Dalam masa-masa berikhtiar, ada cerita yang menyentuh dan mendalam sekali untuk saya pribadi… Waktu itu sebelum tahu bahwa saya hamil, kira-kira akhir bulan Juli saya sedang membaca Al-Quran dan random membaca arti dari ayat yang saya baca (biasanya gak semua ayat saya baca artinya)… Ayat yang saya baca waktu itu adalah Lukman : 14

“Dan Kami perintahkan kepada manusia (agar berbuat baik) kepada kedua orang tuanya, ibunya telah mengandungnya dalam keadaan lemah yang bertambah-tambah, dan menyapihnya dalam usia dua tahun*. Bersyukurlah kepada-Ku dan kepada kedua orang tuamu. Hanya kepada Aku kembalimu.”

* Selambat-lambatnya waktu menyapih ialah sampai anak berumur 2 tahun.

Setelah baca arti ayat tersebut saya langsung chat sahabat saya yang sudah memiliki anak. Intinya saya bertanya tentang waktu menyapih anak dan apakah dia pernah mendengarnya dalam konteks ajaran islam. Teman saya menjawab memang ada dalam ajaran islam tapi tidak tahu spesifik diatur dalam ajaran atau ayat apa. Kemudian saya kirim foto dari ayat yang saya baca dan kami berdua langsung amaze bahwa sesungguhnya segala sesuatunya memang telah diatur dalam Al-quran :””)

Saya merasa ayat yang saya temukan gak sengaja itu seperti penanda kalau Allah mau agar saya punya pengetahuan lebih dalam menyambut kehamilan. Dan qadarullah, awal bulan Agustus saya resmi hamil setelah memeriksakan kandungan. Rasanya luar biasa terharu, deg-degan, dan bahagia campur jadi satu… Saya gak menyangka akan diberikan kesempatan secepat itu setelah saya dan suami resmi tinggal bersama. Allah memang selalu tepat waktu dan tahu kapan waktu terbaik untuk hamba-Nya…
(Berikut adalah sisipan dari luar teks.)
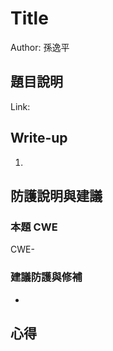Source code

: # Title

Author: 孫逸平

## 題目說明

Link: 

## Write-up

1. 

## 防護說明與建議

### 本題 CWE

CWE-

### 建議防護與修補

* 

## 心得
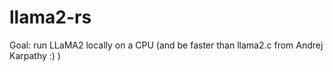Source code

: # llama2-rs

Goal: run LLaMA2 locally on a CPU (and be faster than llama2.c from Andrej Karpathy :) )
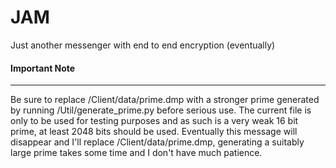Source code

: JAM
===
Just another messenger with end to end encryption (eventually)

#### Important Note
***
Be sure to replace /Client/data/prime.dmp with a stronger prime generated by running /Util/generate_prime.py before serious use. The current file is only to be used for testing purposes and as such is a very weak 16 bit prime, at least 2048 bits should be used. Eventually this message will disappear and I'll replace /Client/data/prime.dmp, generating a suitably large prime takes some time and I don't have much patience.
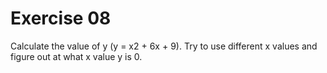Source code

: # Exercise 08
Calculate the value of y (y = x2 + 6x + 9). Try to use different x values and figure out at what x value y is 0.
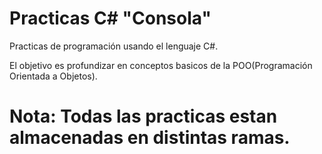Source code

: # Practicas C# "Consola"

Practicas de programación usando el lenguaje C#.

El objetivo es profundizar en conceptos basicos de la POO(Programación Orientada a Objetos).

# Nota: Todas las practicas estan almacenadas en distintas ramas.
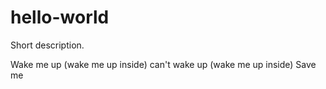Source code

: # hello-world
Short description.

Wake me up (wake me up inside) can't wake up (wake me up inside)
Save me
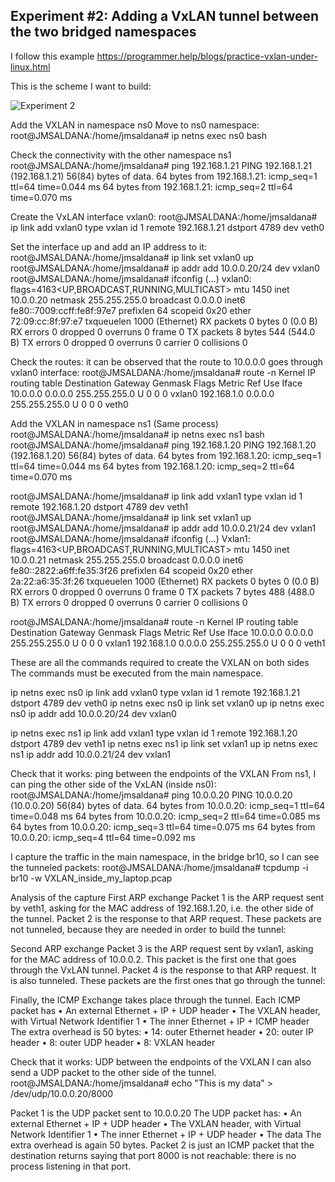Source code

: ## Experiment #2: Adding a VxLAN tunnel between the two bridged namespaces

I follow this example https://programmer.help/blogs/practice-vxlan-under-linux.html

This is the scheme I want to build:

![Experiment 2]()

Add the VXLAN in namespace ns0
Move to ns0 namespace:
root@JMSALDANA:/home/jmsaldana# ip netns exec ns0 bash

Check the connectivity with the other namespace ns1
root@JMSALDANA:/home/jmsaldana# ping 192.168.1.21
PING 192.168.1.21 (192.168.1.21) 56(84) bytes of data.
64 bytes from 192.168.1.21: icmp_seq=1 ttl=64 time=0.044 ms
64 bytes from 192.168.1.21: icmp_seq=2 ttl=64 time=0.070 ms

Create the VxLAN interface vxlan0:
root@JMSALDANA:/home/jmsaldana# ip link add vxlan0 type vxlan id 1 remote 192.168.1.21 dstport 4789 dev veth0

Set the interface up and add an IP address to it:
root@JMSALDANA:/home/jmsaldana# ip link set vxlan0 up
root@JMSALDANA:/home/jmsaldana# ip addr add 10.0.0.20/24 dev vxlan0
root@JMSALDANA:/home/jmsaldana# ifconfig
(…)
vxlan0: flags=4163<UP,BROADCAST,RUNNING,MULTICAST>  mtu 1450
        inet 10.0.0.20  netmask 255.255.255.0  broadcast 0.0.0.0
        inet6 fe80::7009:ccff:fe8f:97e7  prefixlen 64  scopeid 0x20<link>
        ether 72:09:cc:8f:97:e7  txqueuelen 1000  (Ethernet)
        RX packets 0  bytes 0 (0.0 B)
        RX errors 0  dropped 0  overruns 0  frame 0
        TX packets 8  bytes 544 (544.0 B)
        TX errors 0  dropped 0 overruns 0  carrier 0  collisions 0

Check the routes: it can be observed that the route to 10.0.0.0 goes through vxlan0 interface:
root@JMSALDANA:/home/jmsaldana# route -n
Kernel IP routing table
Destination     Gateway         Genmask         Flags Metric Ref    Use Iface
10.0.0.0        0.0.0.0         255.255.255.0   U     0      0        0 vxlan0
192.168.1.0     0.0.0.0         255.255.255.0   U     0      0        0 veth0

Add the VXLAN in namespace ns1
(Same process)
root@JMSALDANA:/home/jmsaldana# ip netns exec ns1 bash
root@JMSALDANA:/home/jmsaldana# ping 192.168.1.20
PING 192.168.1.20 (192.168.1.20) 56(84) bytes of data.
64 bytes from 192.168.1.20: icmp_seq=1 ttl=64 time=0.044 ms
64 bytes from 192.168.1.20: icmp_seq=2 ttl=64 time=0.070 ms

root@JMSALDANA:/home/jmsaldana# ip link add vxlan1 type vxlan id 1 remote 192.168.1.20 dstport 4789 dev veth1
root@JMSALDANA:/home/jmsaldana# ip link set vxlan1 up
root@JMSALDANA:/home/jmsaldana# ip addr add 10.0.0.21/24 dev vxlan1
root@JMSALDANA:/home/jmsaldana# ifconfig
(…)
Vxlan1: flags=4163<UP,BROADCAST,RUNNING,MULTICAST>  mtu 1450
        inet 10.0.0.21  netmask 255.255.255.0  broadcast 0.0.0.0
        inet6 fe80::2822:a6ff:fe35:3f26  prefixlen 64  scopeid 0x20<link>
        ether 2a:22:a6:35:3f:26  txqueuelen 1000  (Ethernet)
        RX packets 0  bytes 0 (0.0 B)
        RX errors 0  dropped 0  overruns 0  frame 0
        TX packets 7  bytes 488 (488.0 B)
        TX errors 0  dropped 0 overruns 0  carrier 0  collisions 0

root@JMSALDANA:/home/jmsaldana# route -n
Kernel IP routing table
Destination     Gateway         Genmask         Flags Metric Ref    Use Iface
10.0.0.0        0.0.0.0         255.255.255.0   U     0      0        0 vxlan1
192.168.1.0     0.0.0.0         255.255.255.0   U     0      0        0 veth1

These are all the commands required to create the VXLAN on both sides
The commands must be executed from the main namespace.

ip netns exec ns0 ip link add vxlan0 type vxlan id 1 remote 192.168.1.21 dstport 4789 dev veth0
ip netns exec ns0 ip link set vxlan0 up
ip netns exec ns0 ip addr add 10.0.0.20/24 dev vxlan0

ip netns exec ns1 ip link add vxlan1 type vxlan id 1 remote 192.168.1.20 dstport 4789 dev veth1
ip netns exec ns1 ip link set vxlan1 up
ip netns exec ns1 ip addr add 10.0.0.21/24 dev vxlan1

Check that it works: ping between the endpoints of the VXLAN
From ns1, I can ping the other side of the VxLAN (inside ns0):
root@JMSALDANA:/home/jmsaldana# ping 10.0.0.20
PING 10.0.0.20 (10.0.0.20) 56(84) bytes of data.
64 bytes from 10.0.0.20: icmp_seq=1 ttl=64 time=0.048 ms
64 bytes from 10.0.0.20: icmp_seq=2 ttl=64 time=0.085 ms
64 bytes from 10.0.0.20: icmp_seq=3 ttl=64 time=0.075 ms
64 bytes from 10.0.0.20: icmp_seq=4 ttl=64 time=0.092 ms

I capture the traffic in the main namespace, in the bridge br10, so I can see the tunneled packets:
root@JMSALDANA:/home/jmsaldana# tcpdump -i br10 -w VXLAN_inside_my_laptop.pcap

Analysis of the capture
First ARP exchange
Packet 1 is the ARP request sent by veth1, asking for the MAC address of 192.168.1.20, i.e. the other side of the tunnel.
Packet 2 is the response to that ARP request.
These packets are not tunneled, because they are needed in order to build the tunnel:
 
Second ARP exchange
Packet 3 is the ARP request sent by vxlan1, asking for the MAC address of 10.0.0.2. This packet is the first one that goes through the VxLAN tunnel.
Packet 4 is the response to that ARP request. It is also tunneled.
These packets are the first ones that go through the tunnel:
 

Finally, the ICMP Exchange takes place through the tunnel.
Each ICMP packet has
•	An external Ethernet + IP + UDP header
•	The VXLAN header, with Virtual Network Identifier 1
•	The inner Ethernet + IP + ICMP header
The extra overhead is 50 bytes: 
•	14: outer Ethernet header
•	20: outer IP header
•	8: outer UDP header
•	8: VXLAN header
 

Check that it works: UDP between the endpoints of the VXLAN
I can also send a UDP packet to the other side of the tunnel.
root@JMSALDANA:/home/jmsaldana# echo "This is my data" > /dev/udp/10.0.0.20/8000

Packet 1 is the UDP packet sent to 10.0.0.20
The UDP packet has:
•	An external Ethernet + IP + UDP header
•	The VXLAN header, with Virtual Network Identifier 1
•	The inner Ethernet + IP + UDP header
•	The data
The extra overhead is again 50 bytes.
Packet 2 is just an ICMP packet that the destination returns saying that port 8000 is not reachable: there is no process listening in that port.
Untuk setiap pasangan itu unik dan patut di hargai keputusannya. Apa pun itu. Hampir semua pasangan yang menikah pasti ingin segera atau diwaktu yang tepat kelak dapat diberikan anugerah berupa keturunan. Semoga kita semua bisa siap di waktu yang tepat, bisa bersabar menunggu sampai waktu yang tepat dan selalu percaya bahwa Tuhan selalu memberikan apa yang dikehendakinya, di waktu yang juga tepat.